Segment Start: Records to process

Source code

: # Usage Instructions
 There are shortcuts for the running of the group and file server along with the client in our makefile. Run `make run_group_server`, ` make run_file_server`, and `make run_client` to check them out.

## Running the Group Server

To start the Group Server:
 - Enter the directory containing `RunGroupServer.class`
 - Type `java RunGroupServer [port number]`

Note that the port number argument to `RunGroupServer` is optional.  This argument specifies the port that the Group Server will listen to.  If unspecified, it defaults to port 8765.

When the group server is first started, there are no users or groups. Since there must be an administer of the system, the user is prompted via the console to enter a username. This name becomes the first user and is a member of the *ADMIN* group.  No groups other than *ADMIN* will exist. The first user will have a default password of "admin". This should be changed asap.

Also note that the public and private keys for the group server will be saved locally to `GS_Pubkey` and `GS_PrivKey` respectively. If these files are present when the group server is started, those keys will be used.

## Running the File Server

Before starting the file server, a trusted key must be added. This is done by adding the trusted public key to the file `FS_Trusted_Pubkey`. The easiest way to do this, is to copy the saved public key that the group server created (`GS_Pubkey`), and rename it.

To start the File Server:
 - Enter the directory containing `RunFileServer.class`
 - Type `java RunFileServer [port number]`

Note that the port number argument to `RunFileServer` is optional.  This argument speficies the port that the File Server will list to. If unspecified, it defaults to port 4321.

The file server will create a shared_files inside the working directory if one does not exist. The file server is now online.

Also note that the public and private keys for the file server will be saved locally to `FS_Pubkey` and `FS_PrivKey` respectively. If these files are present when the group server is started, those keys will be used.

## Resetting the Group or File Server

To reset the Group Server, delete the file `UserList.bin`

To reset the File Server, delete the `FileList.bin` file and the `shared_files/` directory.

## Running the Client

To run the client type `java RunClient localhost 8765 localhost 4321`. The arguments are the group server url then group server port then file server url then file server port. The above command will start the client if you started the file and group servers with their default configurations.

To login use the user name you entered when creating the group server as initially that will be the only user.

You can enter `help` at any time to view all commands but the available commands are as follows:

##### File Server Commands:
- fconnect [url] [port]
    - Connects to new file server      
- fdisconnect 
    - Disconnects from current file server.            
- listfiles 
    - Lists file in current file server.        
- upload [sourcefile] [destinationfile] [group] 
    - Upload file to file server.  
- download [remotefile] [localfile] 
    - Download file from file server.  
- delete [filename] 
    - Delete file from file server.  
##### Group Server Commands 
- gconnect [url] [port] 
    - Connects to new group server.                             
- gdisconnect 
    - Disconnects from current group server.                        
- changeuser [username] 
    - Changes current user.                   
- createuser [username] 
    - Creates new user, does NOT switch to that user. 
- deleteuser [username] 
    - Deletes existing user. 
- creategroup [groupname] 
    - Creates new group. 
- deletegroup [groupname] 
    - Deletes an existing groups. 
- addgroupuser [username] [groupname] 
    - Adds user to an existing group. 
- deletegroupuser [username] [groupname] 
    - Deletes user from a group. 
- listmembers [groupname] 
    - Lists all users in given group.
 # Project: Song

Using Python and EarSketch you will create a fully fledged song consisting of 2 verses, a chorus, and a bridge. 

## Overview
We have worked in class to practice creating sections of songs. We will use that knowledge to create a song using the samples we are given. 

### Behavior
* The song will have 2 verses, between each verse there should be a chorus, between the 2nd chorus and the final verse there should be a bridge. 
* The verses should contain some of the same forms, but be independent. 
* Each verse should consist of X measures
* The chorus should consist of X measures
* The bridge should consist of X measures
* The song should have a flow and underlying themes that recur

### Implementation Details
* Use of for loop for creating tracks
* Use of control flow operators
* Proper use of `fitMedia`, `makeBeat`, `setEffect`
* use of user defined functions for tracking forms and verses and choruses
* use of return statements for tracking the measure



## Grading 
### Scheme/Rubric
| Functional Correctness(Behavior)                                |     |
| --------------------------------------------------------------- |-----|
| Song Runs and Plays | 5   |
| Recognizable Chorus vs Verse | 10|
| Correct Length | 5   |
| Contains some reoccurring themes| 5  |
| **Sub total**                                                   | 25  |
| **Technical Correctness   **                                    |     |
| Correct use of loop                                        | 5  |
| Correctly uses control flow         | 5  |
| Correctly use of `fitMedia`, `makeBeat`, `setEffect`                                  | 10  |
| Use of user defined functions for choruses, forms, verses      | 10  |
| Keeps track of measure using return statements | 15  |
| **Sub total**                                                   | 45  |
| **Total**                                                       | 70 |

Segment End: Records to process

Please output each record exactly as it appears above.

* _Your solution_
Source code

: # Usage Instructions
 There are shortcuts for the running of the group and file server along with the client in our makefile. Run `make run_group_server`, ` make run_file_server`, and `make run_client` to check them out.

## Running the Group Server

To start the Group Server:
 - Enter the directory containing `RunGroupServer.class`
 - Type `java RunGroupServer [port number]`

Note that the port number argument to `RunGroupServer` is optional.  This argument specifies the port that the Group Server will listen to.  If unspecified, it defaults to port 8765.

When the group server is first started, there are no users or groups. Since there must be an administer of the system, the user is prompted via the console to enter a username. This name becomes the first user and is a member of the *ADMIN* group.  No groups other than *ADMIN* will exist. The first user will have a default password of "admin". This should be changed asap.

Also note that the public and private keys for the group server will be saved locally to `GS_Pubkey` and `GS_PrivKey` respectively. If these files are present when the group server is started, those keys will be used.

## Running the File Server

Before starting the file server, a trusted key must be added. This is done by adding the trusted public key to the file `FS_Trusted_Pubkey`. The easiest way to do this, is to copy the saved public key that the group server created (`GS_Pubkey`), and rename it.

To start the File Server:
 - Enter the directory containing `RunFileServer.class`
 - Type `java RunFileServer [port number]`

Note that the port number argument to `RunFileServer` is optional.  This argument speficies the port that the File Server will list to. If unspecified, it defaults to port 4321.

The file server will create a shared_files inside the working directory if one does not exist. The file server is now online.

Also note that the public and private keys for the file server will be saved locally to `FS_Pubkey` and `FS_PrivKey` respectively. If these files are present when the group server is started, those keys will be used.

## Resetting the Group or File Server

To reset the Group Server, delete the file `UserList.bin`

To reset the File Server, delete the `FileList.bin` file and the `shared_files/` directory.

## Running the Client

To run the client type `java RunClient localhost 8765 localhost 4321`. The arguments are the group server url then group server port then file server url then file server port. The above command will start the client if you started the file and group servers with their default configurations.

To login use the user name you entered when creating the group server as initially that will be the only user.

You can enter `help` at any time to view all commands but the available commands are as follows:

##### File Server Commands:
- fconnect [url] [port]
    - Connects to new file server      
- fdisconnect 
    - Disconnects from current file server.            
- listfiles 
    - Lists file in current file server.        
- upload [sourcefile] [destinationfile] [group] 
    - Upload file to file server.  
- download [remotefile] [localfile] 
    - Download file from file server.  
- delete [filename] 
    - Delete file from file server.  
##### Group Server Commands 
- gconnect [url] [port] 
    - Connects to new group server.                             
- gdisconnect 
    - Disconnects from current group server.                        
- changeuser [username] 
    - Changes current user.                   
- createuser [username] 
    - Creates new user, does NOT switch to that user. 
- deleteuser [username] 
    - Deletes existing user. 
- creategroup [groupname] 
    - Creates new group. 
- deletegroup [groupname] 
    - Deletes an existing groups. 
- addgroupuser [username] [groupname] 
    - Adds user to an existing group. 
- deletegroupuser [username] [groupname] 
    - Deletes user from a group. 
- listmembers [groupname] 
    - Lists all users in given group.
 # Project: Song

Using Python and EarSketch you will create a fully fledged song consisting of 2 verses, a chorus, and a bridge. 

## Overview
We have worked in class to practice creating sections of songs. We will use that knowledge to create a song using the samples we are given. 

### Behavior
* The song will have 2 verses, between each verse there should be a chorus, between the 2nd chorus and the final verse there should be a bridge. 
* The verses should contain some of the same forms, but be independent. 
* Each verse should consist of X measures
* The chorus should consist of X measures
* The bridge should consist of X measures
* The song should have a flow and underlying themes that recur

### Implementation Details
* Use of for loop for creating tracks
* Use of control flow operators
* Proper use of `fitMedia`, `makeBeat`, `setEffect`
* use of user defined functions for tracking forms and verses and choruses
* use of return statements for tracking the measure



## Grading 
### Scheme/Rubric
| Functional Correctness(Behavior)                                |     |
| --------------------------------------------------------------- |-----|
| Song Runs and Plays | 5   |
| Recognizable Chorus vs Verse | 10|
| Correct Length | 5   |
| Contains some reoccurring themes| 5  |
| **Sub total**                                                   | 25  |
| **Technical Correctness   **                                    |     |
| Correct use of loop                                        | 5  |
| Correctly uses control flow         | 5  |
| Correctly use of `fitMedia`, `makeBeat`, `setEffect`                                  | 10  |
| Use of user defined functions for choruses, forms, verses      | 10  |
| Keeps track of measure using return statements | 15  |
| **Sub total**                                                   | 45  |
| **Total**                                                       | 70 |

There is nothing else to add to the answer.